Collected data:

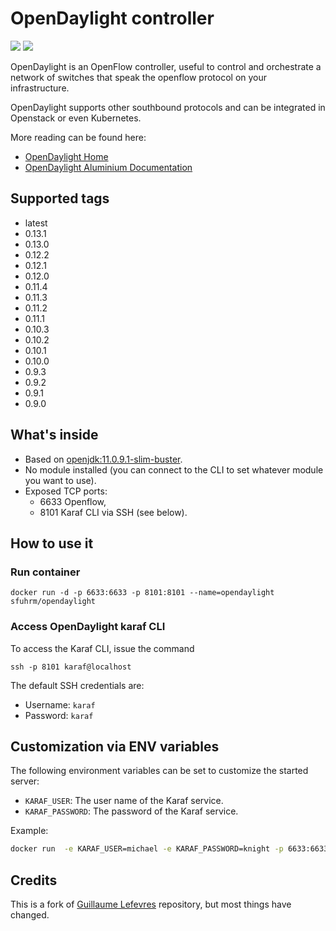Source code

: # OpenDaylight controller

[![](https://img.shields.io/docker/pulls/sfuhrm/opendaylight?style=plastic)](https://hub.docker.com/repository/docker/sfuhrm/opendaylight/general)
[![](https://img.shields.io/docker/image-size/sfuhrm/opendaylight/latest?style=plastic)](https://hub.docker.com/repository/docker/sfuhrm/opendaylight/general)


OpenDaylight is an OpenFlow controller, useful to control and orchestrate a
network of switches that speak the openflow protocol on your infrastructure.

OpenDaylight supports other southbound protocols and can be integrated in Openstack or even Kubernetes.

More reading can be found here:

- [OpenDaylight Home](https://www.opendaylight.org/)
- [OpenDaylight Aluminium Documentation](https://docs.opendaylight.org/en/stable-aluminium/)

## Supported tags

- latest
- 0.13.1
- 0.13.0
- 0.12.2
- 0.12.1
- 0.12.0
- 0.11.4
- 0.11.3
- 0.11.2
- 0.11.1
- 0.10.3
- 0.10.2
- 0.10.1
- 0.10.0
- 0.9.3
- 0.9.2
- 0.9.1
- 0.9.0

## What's inside

- Based on [openjdk:11.0.9.1-slim-buster](https://hub.docker.com/_/openjdk).
- No module installed (you can connect to the CLI to set whatever module you want to use).
- Exposed TCP ports:
  - 6633 Openflow,
  - 8101 Karaf CLI via SSH (see below).

## How to use it

### Run container

`docker run -d -p 6633:6633 -p 8101:8101 --name=opendaylight sfuhrm/opendaylight`

### Access OpenDaylight karaf CLI

To access the Karaf CLI, issue the command

`ssh -p 8101 karaf@localhost`

The default SSH credentials are:

- Username: `karaf`
- Password: `karaf`

## Customization via ENV variables

The following environment variables can be set to customize the started
server:

- `KARAF_USER`: The user name of the Karaf service.
- `KARAF_PASSWORD`: The password of the Karaf service.

Example:

```bash
docker run  -e KARAF_USER=michael -e KARAF_PASSWORD=knight -p 6633:6633 -p 8101:8101  --name=opendaylight sfuhrm/opendaylight:latest
```

## Credits

This is a fork of [Guillaume Lefevres](https://github.com/guillaumelfv/docker-opendaylight)
repository, but most things have changed.
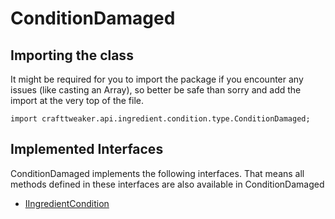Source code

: # ConditionDamaged

## Importing the class

It might be required for you to import the package if you encounter any issues (like casting an Array), so better be safe than sorry and add the import at the very top of the file.
```zenscript
import crafttweaker.api.ingredient.condition.type.ConditionDamaged;
```


## Implemented Interfaces
ConditionDamaged implements the following interfaces. That means all methods defined in these interfaces are also available in ConditionDamaged

- [IIngredientCondition](/vanilla/api/ingredient/condition/IIngredientCondition)

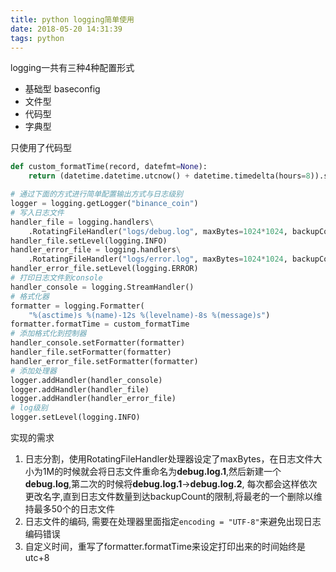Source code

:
 ```yaml
---
title: python logging简单使用
date: 2018-05-20 14:31:39
tags: python
---
```


logging一共有三种4种配置形式
- 基础型 baseconfig
- 文件型
- 代码型
- 字典型

只使用了代码型
```python
def custom_formatTime(record, datefmt=None):
    return (datetime.datetime.utcnow() + datetime.timedelta(hours=8)).strftime(u"%Y-%m-%d %H:%M:%S")

# 通过下面的方式进行简单配置输出方式与日志级别
logger = logging.getLogger("binance_coin")
# 写入日志文件
handler_file = logging.handlers\
    .RotatingFileHandler("logs/debug.log", maxBytes=1024*1024, backupCount = 50,encoding = "UTF-8")#FileHandler("test.log")
handler_file.setLevel(logging.INFO)
handler_error_file = logging.handlers\
    .RotatingFileHandler("logs/error.log", maxBytes=1024*1024, backupCount = 10,encoding = "UTF-8")#FileHandler("test.log")
handler_error_file.setLevel(logging.ERROR)
# 打印日志文件到console
handler_console = logging.StreamHandler()
# 格式化器
formatter = logging.Formatter(
    "%(asctime)s %(name)-12s %(levelname)-8s %(message)s")
formatter.formatTime = custom_formatTime
# 添加格式化到控制器
handler_console.setFormatter(formatter)
handler_file.setFormatter(formatter)
handler_error_file.setFormatter(formatter)
# 添加处理器
logger.addHandler(handler_console)
logger.addHandler(handler_file)
logger.addHandler(handler_error_file)
# log级别
logger.setLevel(logging.INFO)
```
实现的需求
1. 日志分割，使用RotatingFileHandler处理器设定了maxBytes，在日志文件大小为1M的时候就会将日志文件重命名为**debug.log.1**,然后新建一个**debug.log**,第二次的时候将**debug.log.1**->**debug.log.2**, 每次都会这样依次更改名字,直到日志文件数量到达backupCount的限制,将最老的一个删除以维持最多50个的日志文件
2. 日志文件的编码, 需要在处理器里面指定`encoding = "UTF-8"`来避免出现日志编码错误
3. 自定义时间，重写了formatter.formatTime来设定打印出来的时间始终是utc+8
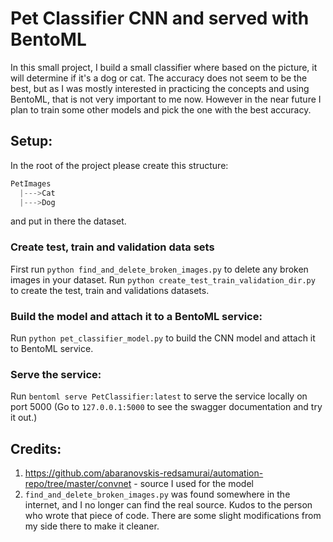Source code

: # Pet Classifier CNN and served with BentoML

In this small project, I build a small classifier where based on the picture, it will determine if it's a dog or cat. The accuracy does not seem to be the best, but as I was mostly interested in practicing the concepts and using BentoML, that is not very important to me now. However in the near future I plan to train some other models and pick the one with the best accuracy.

## Setup:
In the root of the project please create this structure:
```java
PetImages 
  |--->Cat
  |--->Dog
```

and put in there the dataset.

### Create test, train and validation data sets
First run `python find_and_delete_broken_images.py` to delete any broken images in your dataset.
Run `python create_test_train_validation_dir.py` to create the test, train and validations datasets.

### Build the model and attach it to a BentoML service:
Run `python pet_classifier_model.py` to build the CNN model and attach it to BentoML service.

### Serve the service:
Run `bentoml serve PetClassifier:latest` to serve the service locally on port 5000 (Go to `127.0.0.1:5000` to see the swagger documentation and try it out.)

## Credits:
1. https://github.com/abaranovskis-redsamurai/automation-repo/tree/master/convnet - source I used for the model
2. `find_and_delete_broken_images.py` was found somewhere in the internet, and I no longer can find the real source. Kudos to the person who wrote that piece of code. There are some slight modifications from my side there to make it cleaner.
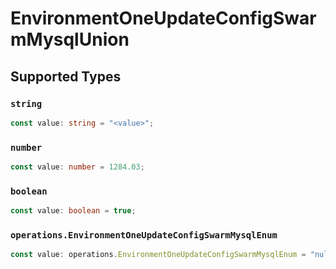 # EnvironmentOneUpdateConfigSwarmMysqlUnion


## Supported Types

### `string`

```typescript
const value: string = "<value>";
```

### `number`

```typescript
const value: number = 1284.03;
```

### `boolean`

```typescript
const value: boolean = true;
```

### `operations.EnvironmentOneUpdateConfigSwarmMysqlEnum`

```typescript
const value: operations.EnvironmentOneUpdateConfigSwarmMysqlEnum = "null";
```

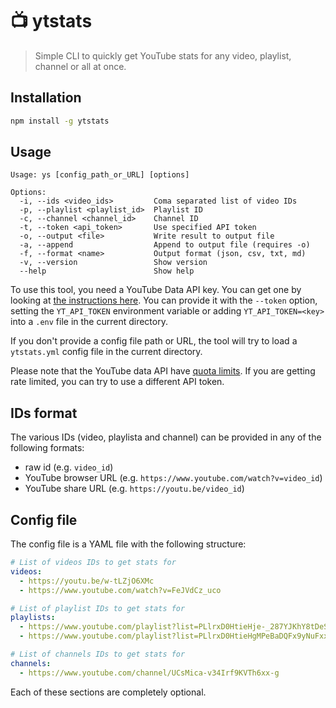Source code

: # :tv: ytstats

> Simple CLI to quickly get YouTube stats for any video, playlist, channel or all at once.

## Installation

```bash
npm install -g ytstats
```

## Usage

```
Usage: ys [config_path_or_URL] [options]

Options:
  -i, --ids <video_ids>         Coma separated list of video IDs
  -p, --playlist <playlist_id>  Playlist ID
  -c, --channel <channel_id>    Channel ID
  -t, --token <api_token>       Use specified API token
  -o, --output <file>           Write result to output file
  -a, --append                  Append to output file (requires -o)
  -f, --format <name>           Output format (json, csv, txt, md)
  -v, --version                 Show version
  --help                        Show help
```

To use this tool, you need a YouTube Data API key. You can get one by looking at [the instructions here](https://developers.google.com/youtube/v3/getting-started). You can provide it with the `--token` option, setting the `YT_API_TOKEN` environment variable or adding `YT_API_TOKEN=<key>` into a `.env` file in the current directory.

If you don't provide a config file path or URL, the tool will try to load a `ytstats.yml` config file in the current directory.

Please note that the YouTube data API have [quota limits](https://developers.google.com/youtube/v3/getting-started#quota). If you are getting rate limited, you can try to use a different API token.

## IDs format

The various IDs (video, playlista and channel) can be provided in any of the following formats:
- raw id (e.g. `video_id`)
- YouTube browser URL (e.g. `https://www.youtube.com/watch?v=video_id`)
- YouTube share URL (e.g. `https://youtu.be/video_id`)

## Config file

The config file is a YAML file with the following structure:

```yaml
# List of videos IDs to get stats for
videos:
  - https://youtu.be/w-tLZjO6XMc
  - https://www.youtube.com/watch?v=FeJVdCz_uco

# List of playlist IDs to get stats for
playlists:
  - https://www.youtube.com/playlist?list=PLlrxD0HtieHje-_287YJKhY8tDeSItwtg
  - https://www.youtube.com/playlist?list=PLlrxD0HtieHgMPeBaDQFx9yNuFxx6S1VG

# List of channels IDs to get stats for
channels:
  - https://www.youtube.com/channel/UCsMica-v34Irf9KVTh6xx-g
```

Each of these sections are completely optional.
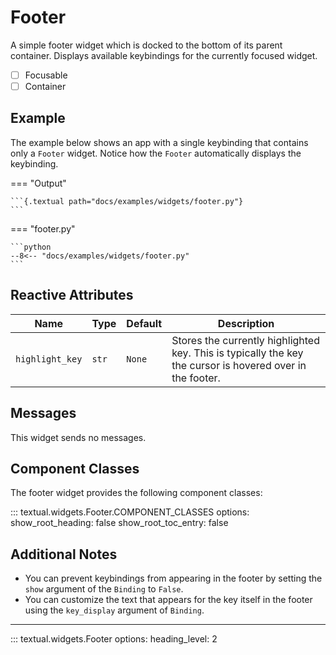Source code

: # Footer

A simple footer widget which is docked to the bottom of its parent container. Displays
available keybindings for the currently focused widget.

- [ ] Focusable
- [ ] Container

## Example

The example below shows an app with a single keybinding that contains only a `Footer`
widget. Notice how the `Footer` automatically displays the keybinding.

=== "Output"

    ```{.textual path="docs/examples/widgets/footer.py"}
    ```

=== "footer.py"

    ```python
    --8<-- "docs/examples/widgets/footer.py"
    ```

## Reactive Attributes

| Name            | Type  | Default | Description                                                                                               |
| --------------- | ----- | ------- | --------------------------------------------------------------------------------------------------------- |
| `highlight_key` | `str` | `None`  | Stores the currently highlighted key. This is typically the key the cursor is hovered over in the footer. |

## Messages

This widget sends no messages.

## Component Classes

The footer widget provides the following component classes:

::: textual.widgets.Footer.COMPONENT_CLASSES
    options:
      show_root_heading: false
      show_root_toc_entry: false

## Additional Notes

* You can prevent keybindings from appearing in the footer by setting the `show` argument of the `Binding` to `False`.
* You can customize the text that appears for the key itself in the footer using the `key_display` argument of `Binding`.


---


::: textual.widgets.Footer
    options:
      heading_level: 2
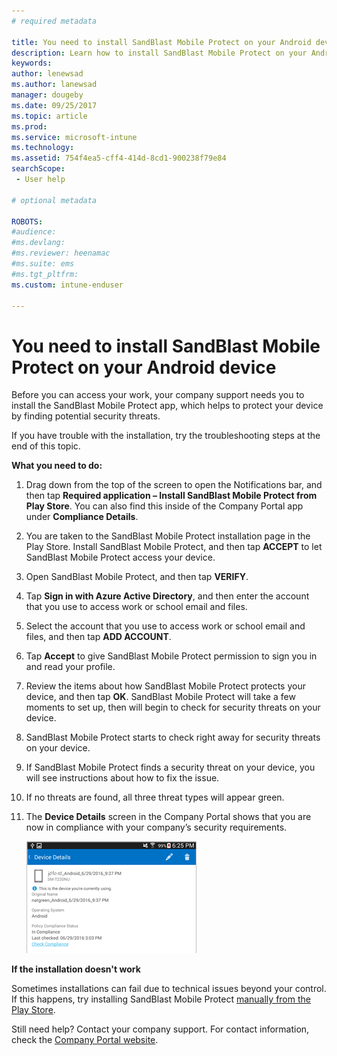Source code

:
 ```yaml
---
# required metadata

title: You need to install SandBlast Mobile Protect on your Android device | Microsoft Docs
description: Learn how to install SandBlast Mobile Protect on your Android device.
keywords:
author: lenewsad
ms.author: lanewsad
manager: dougeby
ms.date: 09/25/2017
ms.topic: article
ms.prod:
ms.service: microsoft-intune
ms.technology:
ms.assetid: 754f4ea5-cff4-414d-8cd1-900238f79e84
searchScope:
 - User help

# optional metadata

ROBOTS:  
#audience:
#ms.devlang:
#ms.reviewer: heenamac
#ms.suite: ems
#ms.tgt_pltfrm:
ms.custom: intune-enduser

---
```


# You need to install SandBlast Mobile Protect on your Android device

Before you can access your work, your company support needs you to install the SandBlast Mobile Protect app, which helps to protect your device by finding potential security threats.

If you have trouble with the installation, try the troubleshooting steps at the end of this topic.

**What you need to do:**

1. Drag down from the top of the screen to open the Notifications bar, and then tap **Required application – Install SandBlast Mobile Protect from Play Store**. You can also find this inside of the Company Portal app under __Compliance Details__.

2. You are taken to the SandBlast Mobile Protect installation page in the Play Store. Install SandBlast Mobile Protect, and then tap **ACCEPT** to let SandBlast Mobile Protect access your device.

3. Open SandBlast Mobile Protect, and then tap **VERIFY**.

4. Tap **Sign in with Azure Active Directory**, and then enter the account that you use to access work or school email and files.

5. Select the account that you use to access work or school email and files, and then tap **ADD ACCOUNT**.

6. Tap **Accept** to give SandBlast Mobile Protect permission to sign you in and read your profile.

7. Review the items about how SandBlast Mobile Protect protects your device, and then tap **OK**. SandBlast Mobile Protect will take a few moments to set up, then will begin to check for security threats on your device.

8. SandBlast Mobile Protect starts to check right away for security threats on your device.

9.  If SandBlast Mobile Protect finds a security threat on your device, you will see instructions about how to fix the issue.

10.  If no threats are found, all three threat types will appear green.

11. The **Device Details** screen in the Company Portal shows that you are now in compliance with your company’s security requirements.

	![Your device is now in compliance with policies](./media/mtd-device-now-compliant-android.png)

**If the installation doesn't work**

Sometimes installations can fail due to technical issues beyond your control. If this happens, try installing SandBlast Mobile Protect [manually from the Play Store](https://play.google.com/store/apps/details?id=com.lacoon.security.fox).

Still need help? Contact your company support. For contact information, check the [Company Portal website](https://portal.manage.microsoft.com#HelpDeskDialog).
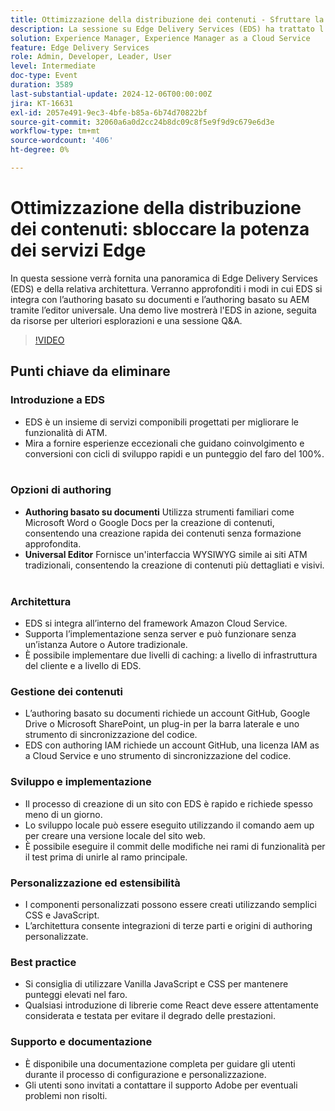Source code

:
 ```yaml
---
title: Ottimizzazione della distribuzione dei contenuti - Sfruttare la potenza dei servizi Edge
description: La sessione su Edge Delivery Services (EDS) ha trattato l’architettura, l’integrazione con l’authoring basato su documenti e su AEM, la creazione rapida di siti, le opzioni di personalizzazione e le best practice per mantenere prestazioni elevate.
solution: Experience Manager, Experience Manager as a Cloud Service
feature: Edge Delivery Services
role: Admin, Developer, Leader, User
level: Intermediate
doc-type: Event
duration: 3589
last-substantial-update: 2024-12-06T00:00:00Z
jira: KT-16631
exl-id: 2057e491-9ec3-4bfe-b85a-6b74d70822bf
source-git-commit: 32060a6a0d2cc24b8dc09c8f5e9f9d9c679e6d3e
workflow-type: tm+mt
source-wordcount: '406'
ht-degree: 0%

---
```


# Ottimizzazione della distribuzione dei contenuti: sbloccare la potenza dei servizi Edge

In questa sessione verrà fornita una panoramica di Edge Delivery Services (EDS) e della relativa architettura. Verranno approfonditi i modi in cui EDS si integra con l’authoring basato su documenti e l’authoring basato su AEM tramite l’editor universale. Una demo live mostrerà l&#39;EDS in azione, seguita da risorse per ulteriori esplorazioni e una sessione Q&amp;A.

>[!VIDEO](https://video.tv.adobe.com/v/3440938/?learn=on&enablevpops)

## Punti chiave da eliminare

### Introduzione a EDS

* EDS è un insieme di servizi componibili progettati per migliorare le funzionalità di ATM. &#x200B;
* Mira a fornire esperienze eccezionali che guidano coinvolgimento e conversioni con cicli di sviluppo rapidi e un punteggio del faro del 100%. &#x200B;

### Opzioni di authoring

* **Authoring basato su documenti** Utilizza strumenti familiari come Microsoft Word o Google Docs per la creazione di contenuti, consentendo una creazione rapida dei contenuti senza formazione approfondita. &#x200B;
* **Universal Editor** Fornisce un&#39;interfaccia WYSIWYG simile ai siti ATM tradizionali, consentendo la creazione di contenuti più dettagliati e visivi. &#x200B;

### Architettura

* EDS si integra all’interno del framework Amazon Cloud Service. &#x200B;
* Supporta l’implementazione senza server e può funzionare senza un’istanza Autore o Autore tradizionale. &#x200B;
* È possibile implementare due livelli di caching: a livello di infrastruttura del cliente e a livello di EDS. &#x200B;

### Gestione dei contenuti

* L’authoring basato su documenti richiede un account GitHub, Google Drive o Microsoft SharePoint, un plug-in per la barra laterale e uno strumento di sincronizzazione del codice. &#x200B;
* EDS con authoring IAM richiede un account GitHub, una licenza IAM as a Cloud Service e uno strumento di sincronizzazione del codice.

### Sviluppo e implementazione

* Il processo di creazione di un sito con EDS è rapido e richiede spesso meno di un giorno. &#x200B;
* Lo sviluppo locale può essere eseguito utilizzando il comando aem up per creare una versione locale del sito web.
* È possibile eseguire il commit delle modifiche nei rami di funzionalità per il test prima di unirle al ramo principale. &#x200B;

### Personalizzazione ed estensibilità

* I componenti personalizzati possono essere creati utilizzando semplici CSS e JavaScript. &#x200B;
* L’architettura consente integrazioni di terze parti e origini di authoring personalizzate.

### Best practice

* Si consiglia di utilizzare Vanilla JavaScript e CSS per mantenere punteggi elevati nel faro.
* Qualsiasi introduzione di librerie come React deve essere attentamente considerata e testata per evitare il degrado delle prestazioni.

### Supporto e documentazione

* È disponibile una documentazione completa per guidare gli utenti durante il processo di configurazione e personalizzazione. &#x200B;
* Gli utenti sono invitati a contattare il supporto Adobe per eventuali problemi non risolti. &#x200B;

— Required action —
Across the data, find each line that has "customize" in it and copy that line.

— Answer —
The following environment variables can be set to customize the started
* You can customize the text that appears for the key itself in the footer using the `key_display` argument of `Binding`.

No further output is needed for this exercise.